▶ _Brief_: Which lines below hold the word "editor"? Report each one.

▶ _Records to process_:
________________
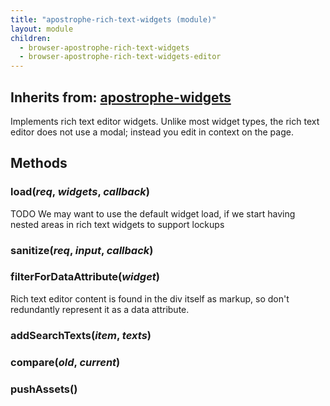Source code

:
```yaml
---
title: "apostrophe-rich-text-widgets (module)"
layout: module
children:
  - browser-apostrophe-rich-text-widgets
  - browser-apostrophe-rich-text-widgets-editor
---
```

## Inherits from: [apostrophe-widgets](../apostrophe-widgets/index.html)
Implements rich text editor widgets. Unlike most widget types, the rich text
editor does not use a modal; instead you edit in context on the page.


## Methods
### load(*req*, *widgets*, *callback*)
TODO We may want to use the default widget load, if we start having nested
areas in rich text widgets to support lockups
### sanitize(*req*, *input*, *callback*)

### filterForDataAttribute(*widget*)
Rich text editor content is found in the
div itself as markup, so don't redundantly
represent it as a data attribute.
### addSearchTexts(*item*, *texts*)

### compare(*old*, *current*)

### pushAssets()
________________
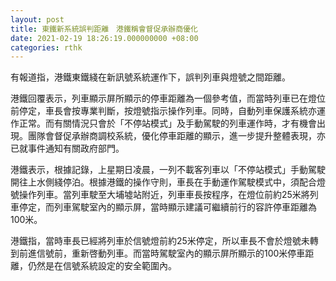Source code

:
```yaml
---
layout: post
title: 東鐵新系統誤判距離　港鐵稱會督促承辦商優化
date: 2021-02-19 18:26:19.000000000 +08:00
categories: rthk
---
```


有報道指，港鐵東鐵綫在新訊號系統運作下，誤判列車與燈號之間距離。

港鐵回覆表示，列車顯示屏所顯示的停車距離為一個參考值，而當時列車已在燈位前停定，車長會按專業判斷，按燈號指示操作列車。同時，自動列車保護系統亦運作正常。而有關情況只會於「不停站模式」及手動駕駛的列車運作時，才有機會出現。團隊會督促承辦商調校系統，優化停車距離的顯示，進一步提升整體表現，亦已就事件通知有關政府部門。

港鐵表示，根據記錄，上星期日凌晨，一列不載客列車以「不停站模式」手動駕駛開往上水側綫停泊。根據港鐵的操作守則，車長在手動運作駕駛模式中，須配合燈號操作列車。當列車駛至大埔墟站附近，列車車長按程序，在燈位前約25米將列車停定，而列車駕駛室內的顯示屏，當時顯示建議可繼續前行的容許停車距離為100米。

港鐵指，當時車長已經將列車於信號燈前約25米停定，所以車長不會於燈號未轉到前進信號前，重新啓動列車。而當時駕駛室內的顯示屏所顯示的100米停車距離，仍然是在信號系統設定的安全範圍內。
________________
▶ _Solution for this task_:
  - browser-apostrophe-rich-text-widgets-editor
Implements rich text editor widgets. Unlike most widget types, the rich text
editor does not use a modal; instead you edit in context on the page.
Rich text editor content is found in the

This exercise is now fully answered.